Luckenbooth by Jenni Fagan (Books 2022, 7)
This came to me by way of The Guardian’s summer reading recommendations last year. I ended up reading it in the tail end of winter, or spring, but that doesn’t matter. In his review, M John Harrison describes it as ‘brilliantly strange’, and that’s about right.
It’s a tale told across times, and tied to place. That place is number 10 Luckenbooth Close, in Edinburgh. Just off The Royal Mile, in fact, which is a place I lived as a student. I was in an alley called James Court, though, not the fictional Luckenbooth Close.
The close may be fictional, but the idea is not: luckenbooths were a kind of market stall in the High Street (part of The Royal Mile). Presumably that’s where Fagan got the street name from.

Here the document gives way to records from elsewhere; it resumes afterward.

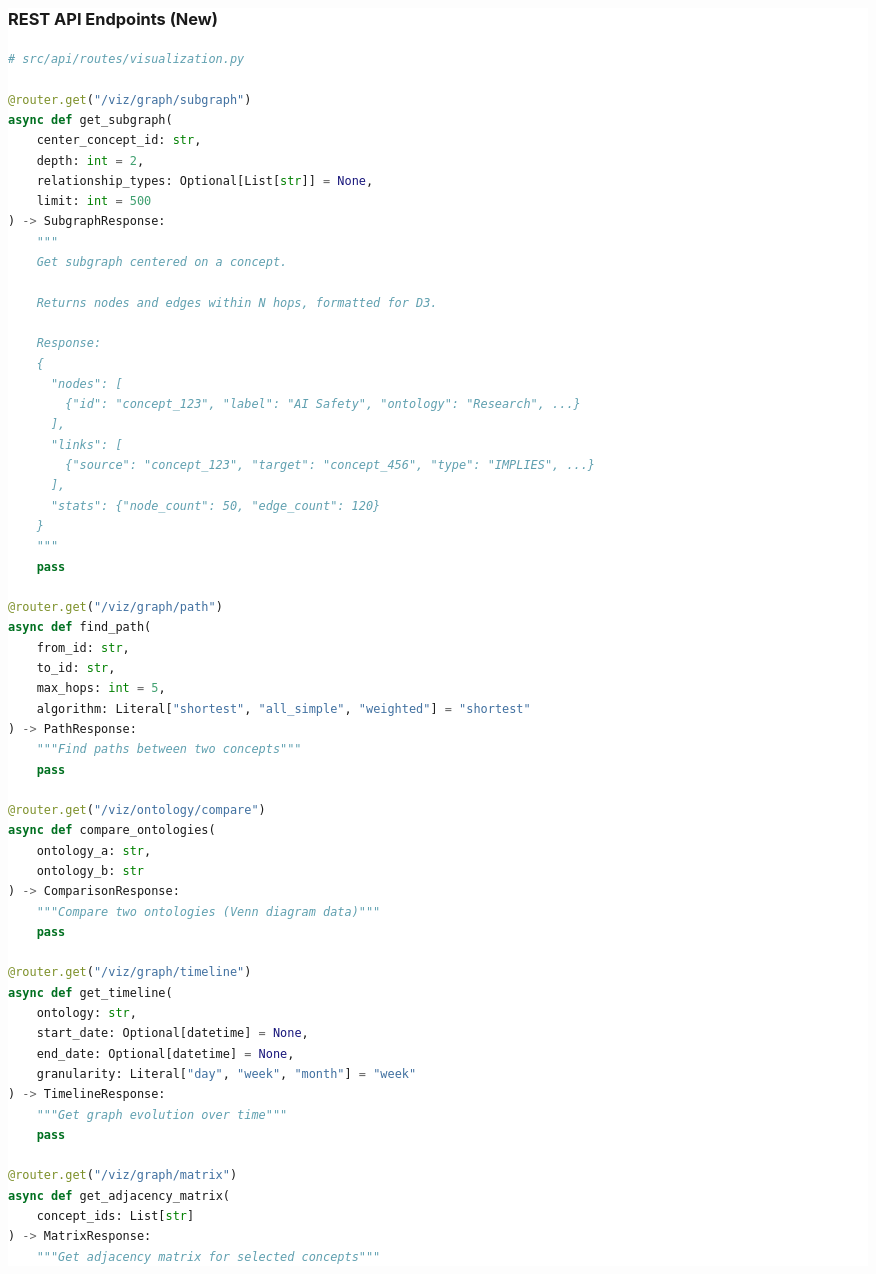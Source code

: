 ### REST API Endpoints (New)

```python
# src/api/routes/visualization.py

@router.get("/viz/graph/subgraph")
async def get_subgraph(
    center_concept_id: str,
    depth: int = 2,
    relationship_types: Optional[List[str]] = None,
    limit: int = 500
) -> SubgraphResponse:
    """
    Get subgraph centered on a concept.

    Returns nodes and edges within N hops, formatted for D3.

    Response:
    {
      "nodes": [
        {"id": "concept_123", "label": "AI Safety", "ontology": "Research", ...}
      ],
      "links": [
        {"source": "concept_123", "target": "concept_456", "type": "IMPLIES", ...}
      ],
      "stats": {"node_count": 50, "edge_count": 120}
    }
    """
    pass

@router.get("/viz/graph/path")
async def find_path(
    from_id: str,
    to_id: str,
    max_hops: int = 5,
    algorithm: Literal["shortest", "all_simple", "weighted"] = "shortest"
) -> PathResponse:
    """Find paths between two concepts"""
    pass

@router.get("/viz/ontology/compare")
async def compare_ontologies(
    ontology_a: str,
    ontology_b: str
) -> ComparisonResponse:
    """Compare two ontologies (Venn diagram data)"""
    pass

@router.get("/viz/graph/timeline")
async def get_timeline(
    ontology: str,
    start_date: Optional[datetime] = None,
    end_date: Optional[datetime] = None,
    granularity: Literal["day", "week", "month"] = "week"
) -> TimelineResponse:
    """Get graph evolution over time"""
    pass

@router.get("/viz/graph/matrix")
async def get_adjacency_matrix(
    concept_ids: List[str]
) -> MatrixResponse:
    """Get adjacency matrix for selected concepts"""
```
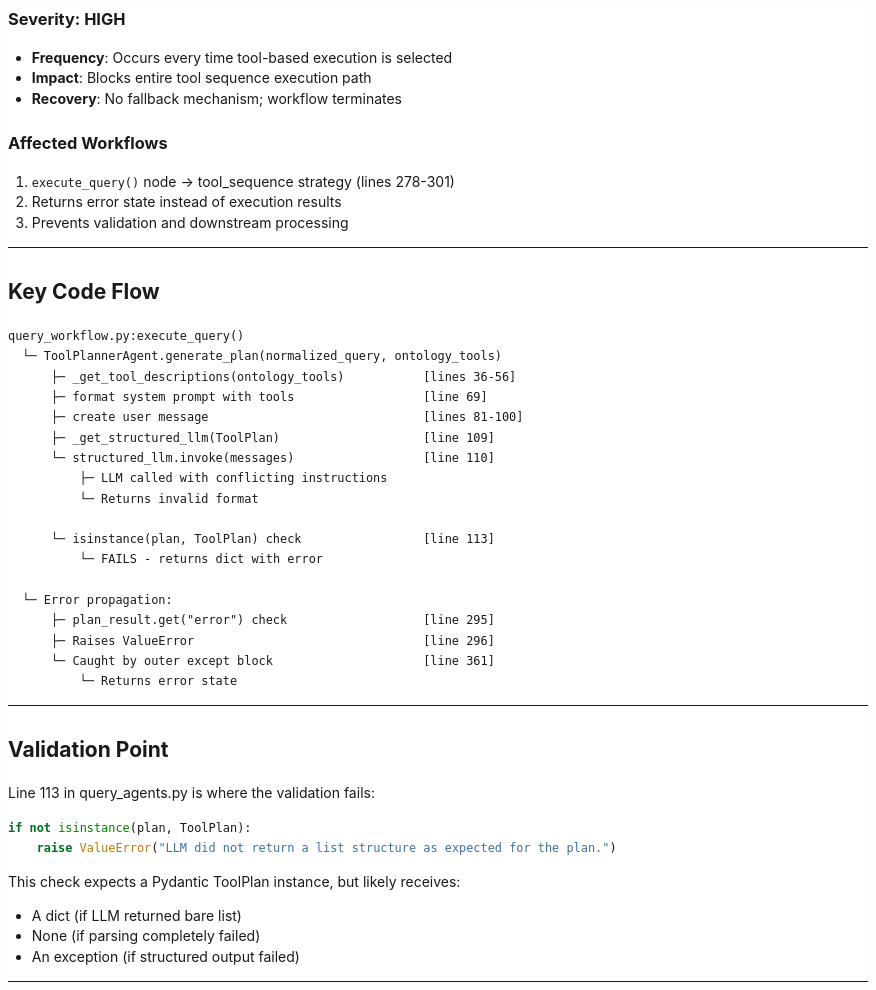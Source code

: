 ### Severity: HIGH
- **Frequency**: Occurs every time tool-based execution is selected
- **Impact**: Blocks entire tool sequence execution path
- **Recovery**: No fallback mechanism; workflow terminates

### Affected Workflows
1. `execute_query()` node → tool_sequence strategy (lines 278-301)
2. Returns error state instead of execution results
3. Prevents validation and downstream processing

---

## Key Code Flow

```
query_workflow.py:execute_query()
  └─ ToolPlannerAgent.generate_plan(normalized_query, ontology_tools)
      ├─ _get_tool_descriptions(ontology_tools)           [lines 36-56]
      ├─ format system prompt with tools                  [line 69]
      ├─ create user message                              [lines 81-100]
      ├─ _get_structured_llm(ToolPlan)                    [line 109]
      └─ structured_llm.invoke(messages)                  [line 110]
          ├─ LLM called with conflicting instructions
          └─ Returns invalid format
          
      └─ isinstance(plan, ToolPlan) check                 [line 113]
          └─ FAILS - returns dict with error
          
  └─ Error propagation:
      ├─ plan_result.get("error") check                   [line 295]
      ├─ Raises ValueError                                [line 296]
      └─ Caught by outer except block                     [line 361]
          └─ Returns error state
```

---

## Validation Point

Line 113 in query_agents.py is where the validation fails:

```python
if not isinstance(plan, ToolPlan):
    raise ValueError("LLM did not return a list structure as expected for the plan.")
```

This check expects a Pydantic ToolPlan instance, but likely receives:
- A dict (if LLM returned bare list)
- None (if parsing completely failed)
- An exception (if structured output failed)

---

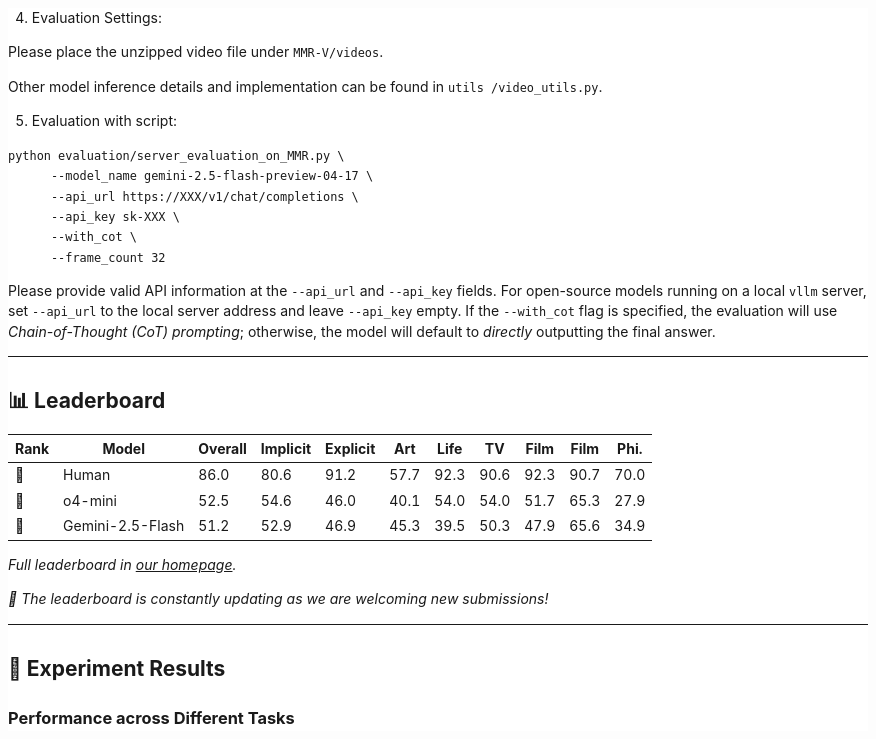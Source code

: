 4. Evaluation Settings:
   
Please place the unzipped video file under `MMR-V/videos`.

Other model inference details and implementation can be found in `utils
/video_utils.py`.

5. Evaluation with script:

```shell
python evaluation/server_evaluation_on_MMR.py \
      --model_name gemini-2.5-flash-preview-04-17 \
      --api_url https://XXX/v1/chat/completions \
      --api_key sk-XXX \
      --with_cot \
      --frame_count 32
```
Please provide valid API information at the `--api_url` and `--api_key` fields. For open-source models running on a local `vllm` server, set `--api_url` to the local server address and leave `--api_key` empty. If the `--with_cot` flag is specified, the evaluation will use *Chain-of-Thought (CoT) prompting*; otherwise, the model will default to *directly* outputting the final answer.

---
## 📊 Leaderboard <a name="leaderboard"></a>
| Rank | Model | Overall | Implicit | Explicit | Art | Life | TV | Film | Film | Phi. |
|---|---|---|---|---|---|---|---|---|---|---|
| 🥇 |  Human | 86.0 | 80.6 | 91.2 | 57.7 | 92.3 | 90.6 | 92.3 | 90.7 | 70.0 |
| 🥈 | o4-mini | 52.5 | 54.6 | 46.0 | 40.1 | 54.0 | 54.0 | 51.7 | 65.3 | 27.9 |
| 🥉 | Gemini-2.5-Flash | 51.2 | 52.9 |  46.9 |  45.3 | 39.5 | 50.3 | 47.9 | 65.6 | 34.9 |

*Full leaderboard in [our homepage](https://mmr-v.github.io/).*

*📢 The leaderboard is constantly updating as we are welcoming new submissions!*

---



## 🎯 Experiment Results

### Performance across Different Tasks

<p align="center">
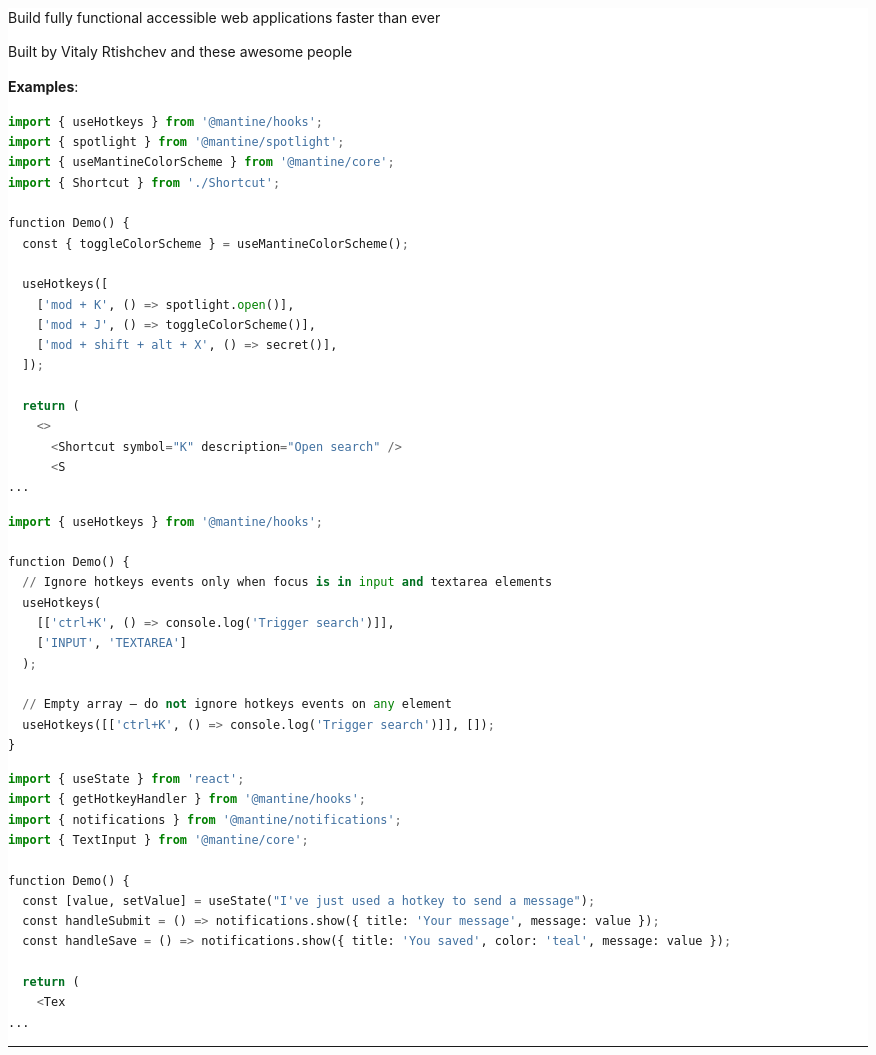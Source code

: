 Build fully functional accessible web applications faster than ever

Built by Vitaly Rtishchev and these awesome people

**Examples**:

```python
import { useHotkeys } from '@mantine/hooks';
import { spotlight } from '@mantine/spotlight';
import { useMantineColorScheme } from '@mantine/core';
import { Shortcut } from './Shortcut';

function Demo() {
  const { toggleColorScheme } = useMantineColorScheme();

  useHotkeys([
    ['mod + K', () => spotlight.open()],
    ['mod + J', () => toggleColorScheme()],
    ['mod + shift + alt + X', () => secret()],
  ]);

  return (
    <>
      <Shortcut symbol="K" description="Open search" />
      <S
...
```

```python
import { useHotkeys } from '@mantine/hooks';

function Demo() {
  // Ignore hotkeys events only when focus is in input and textarea elements
  useHotkeys(
    [['ctrl+K', () => console.log('Trigger search')]],
    ['INPUT', 'TEXTAREA']
  );

  // Empty array – do not ignore hotkeys events on any element
  useHotkeys([['ctrl+K', () => console.log('Trigger search')]], []);
}
```

```python
import { useState } from 'react';
import { getHotkeyHandler } from '@mantine/hooks';
import { notifications } from '@mantine/notifications';
import { TextInput } from '@mantine/core';

function Demo() {
  const [value, setValue] = useState("I've just used a hotkey to send a message");
  const handleSubmit = () => notifications.show({ title: 'Your message', message: value });
  const handleSave = () => notifications.show({ title: 'You saved', color: 'teal', message: value });

  return (
    <Tex
...
```

---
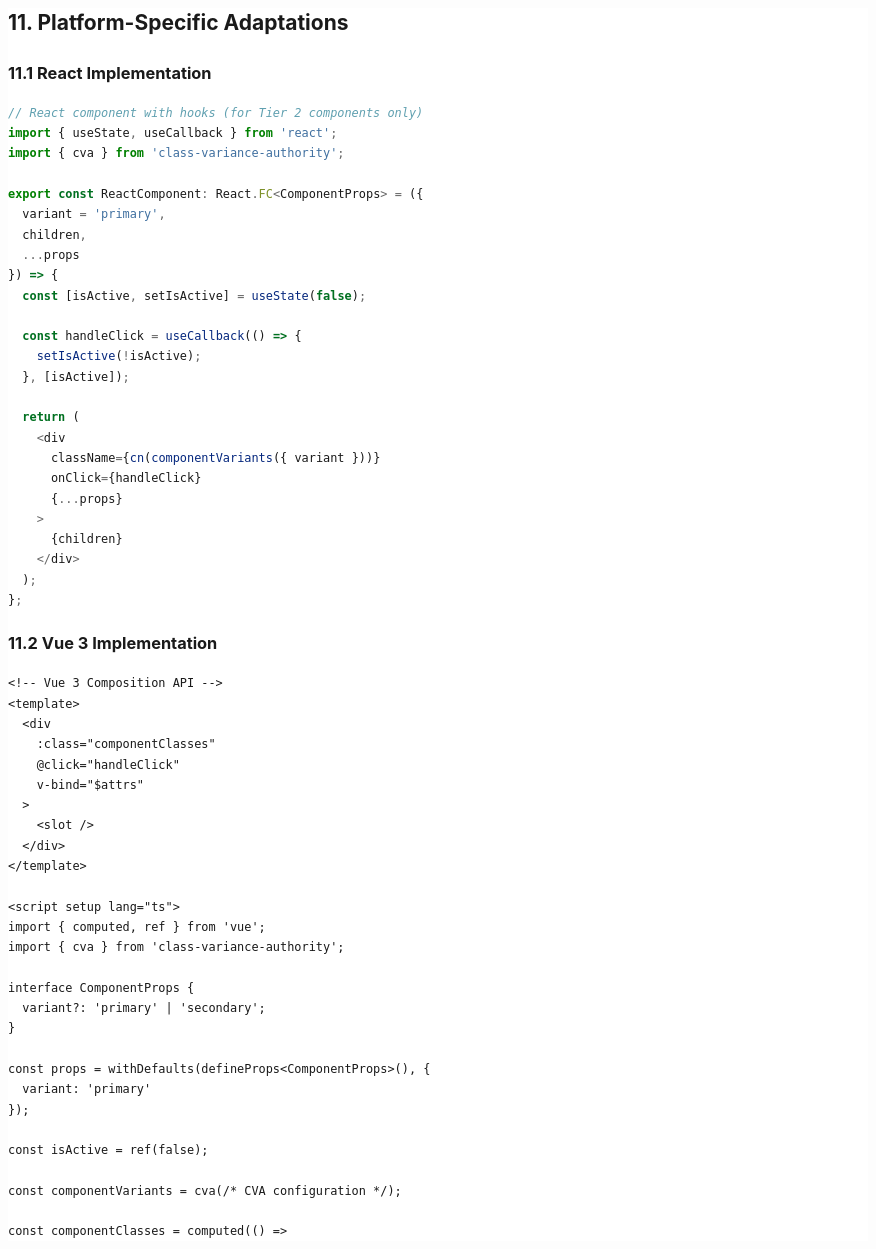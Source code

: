 
## 11. Platform-Specific Adaptations

### 11.1 React Implementation

```typescript
// React component with hooks (for Tier 2 components only)
import { useState, useCallback } from 'react';
import { cva } from 'class-variance-authority';

export const ReactComponent: React.FC<ComponentProps> = ({ 
  variant = 'primary',
  children,
  ...props 
}) => {
  const [isActive, setIsActive] = useState(false);
  
  const handleClick = useCallback(() => {
    setIsActive(!isActive);
  }, [isActive]);
  
  return (
    <div 
      className={cn(componentVariants({ variant }))}
      onClick={handleClick}
      {...props}
    >
      {children}
    </div>
  );
};
```

### 11.2 Vue 3 Implementation

```vue
<!-- Vue 3 Composition API -->
<template>
  <div 
    :class="componentClasses"
    @click="handleClick"
    v-bind="$attrs"
  >
    <slot />
  </div>
</template>

<script setup lang="ts">
import { computed, ref } from 'vue';
import { cva } from 'class-variance-authority';

interface ComponentProps {
  variant?: 'primary' | 'secondary';
}

const props = withDefaults(defineProps<ComponentProps>(), {
  variant: 'primary'
});

const isActive = ref(false);

const componentVariants = cva(/* CVA configuration */);

const componentClasses = computed(() => 
```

Though I discover today that a luckenbooth is also a piece of jewellery: a kind of heart-shaped brooch , named after the market stalls in turn.
The book, though, is about none of those things. Instead it’s about a series of people who live in the titular tenement block across the centuries. We start with the Devil’s daughter, who — well, I won’t go into spoilery details. William Burroughs is one of the characters, strangely. Apparently he did visit Edinburgh.
It is an astonishing work, involving the saving of ghosts, murders, the Millennium celebrations, homelessness, and much more. Highly recommended.